Beyond Toronto and Vancouver
The Greater Toronto Area and Metro Vancouver are the country’s biggest housing markets, so they naturally get the most attention.
It’s also where Royal LePage expects prices to rise the most in 2022, forecasting 11 per cent higher prices in the GTA and 10.5 per cent in Vancouver.
But it thinks Halifax will be nipping at the bigger cities’ heels. Royal LePage forecasts prices will increase 10 per cent year-over-year to $519,200.
“Halifax has approximately two weeks of available inventory. The chronic supply shortage is impacting sales volumes, which I expect will be lower in 2022, despite continued strong demand from buyers within and outside of the Maritimes,” said Matt Honsberger, broker and owner, Royal LePage Atlantic in the company’s 2022 housing forecast.
“Out-of-province demand remains a main driver of price appreciation, and is expanding to areas outside of the city centre, including Annapolis Valley and other recreational regions a short drive from downtown.”
Royal LePage expects Edmonton prices to rise 5 per cent.

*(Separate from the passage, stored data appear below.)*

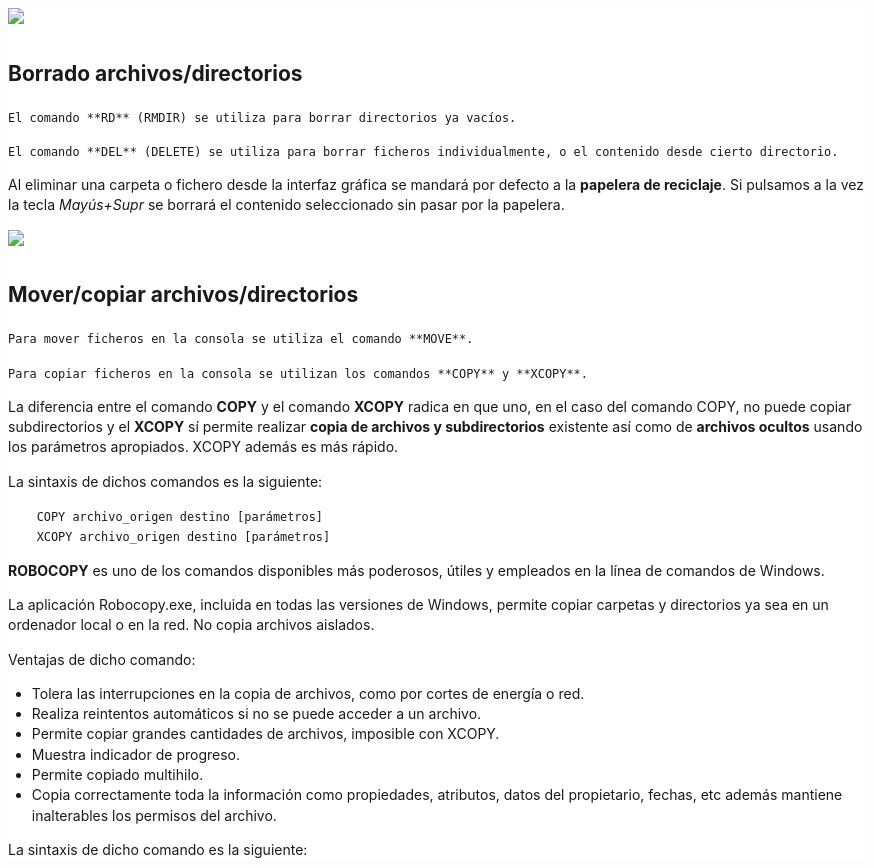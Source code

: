 ![](media/efe723da994f4344f7236b006d2ce2d3.png)

## Borrado archivos/directorios

```tip
El comando **RD** (RMDIR) se utiliza para borrar directorios ya vacíos.
```

```tip
El comando **DEL** (DELETE) se utiliza para borrar ficheros individualmente, o el contenido desde cierto directorio.
```

Al eliminar una carpeta o fichero desde la interfaz gráfica se mandará por defecto a la **papelera de reciclaje**. Si pulsamos a la vez la tecla *Mayús+Supr* se borrará el contenido seleccionado sin pasar por la papelera.

![](media/c59e27312f27d90d8a83326e769d560b.jpeg)

## Mover/copiar archivos/directorios

```tip
Para mover ficheros en la consola se utiliza el comando **MOVE**.
```

```tip
Para copiar ficheros en la consola se utilizan los comandos **COPY** y **XCOPY**.
```

La diferencia entre el comando **COPY** y el comando **XCOPY** radica en que uno, en el caso del comando COPY, no puede copiar subdirectorios y el **XCOPY** sí permite realizar **copia de archivos y subdirectorios** existente así como de **archivos ocultos** usando los parámetros apropiados. XCOPY además es más rápido.

La sintaxis de dichos comandos es la siguiente:

        COPY archivo_origen destino [parámetros] 
        XCOPY archivo_origen destino [parámetros]

**ROBOCOPY** es uno de los comandos disponibles más poderosos, útiles y empleados en la línea de comandos de Windows.

La aplicación Robocopy.exe, incluida en todas las versiones de Windows, permite copiar carpetas y directorios ya sea en un ordenador local o en la red. No copia archivos aislados. 


Ventajas de dicho comando:

-   Tolera las interrupciones en la copia de archivos, como por cortes de energía o red.
-   Realiza reintentos automáticos si no se puede acceder a un archivo.
-   Permite copiar grandes cantidades de archivos, imposible con XCOPY.
-   Muestra indicador de progreso.
-   Permite copiado multihilo.
-   Copia correctamente toda la información como propiedades, atributos, datos del propietario, fechas, etc además mantiene inalterables los permisos del archivo.

La sintaxis de dicho comando es la siguiente:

It expects Calgary, Winnipeg, and Regina to rise 6 per cent.
What governments need to do about affordability
Governments at various levels have vowed to tackle housing affordability. It was a key issue during the federal election, and the Liberals say housing measures will be part of the upcoming federal budget. Ontario assembled a task force and Toronto approved an empty home tax.
Paul Kershaw, UBC professor and founder of an advocacy group for young Canadians, Generation Squeeze has called on governments to take action on housing affordability for years.
“I want to see all levels of government state explicitly that to restore affordability for all, we need home prices to stall, so that earnings have a chance to catch up,” Kershaw told Yahoo Finance Canada.
“If we don’t have clarity about what our country, provinces and cities want from home prices in the years ahead, we simply won’t be able to ensure that all Canadians can afford a home that meets their needs by 2030.”
He cautions against getting lost in policy change details instead of focusing on the big picture.
“For the big picture, we need housing to be for homes first – much more than we need housing to provide good returns on investment,” said Kershaw.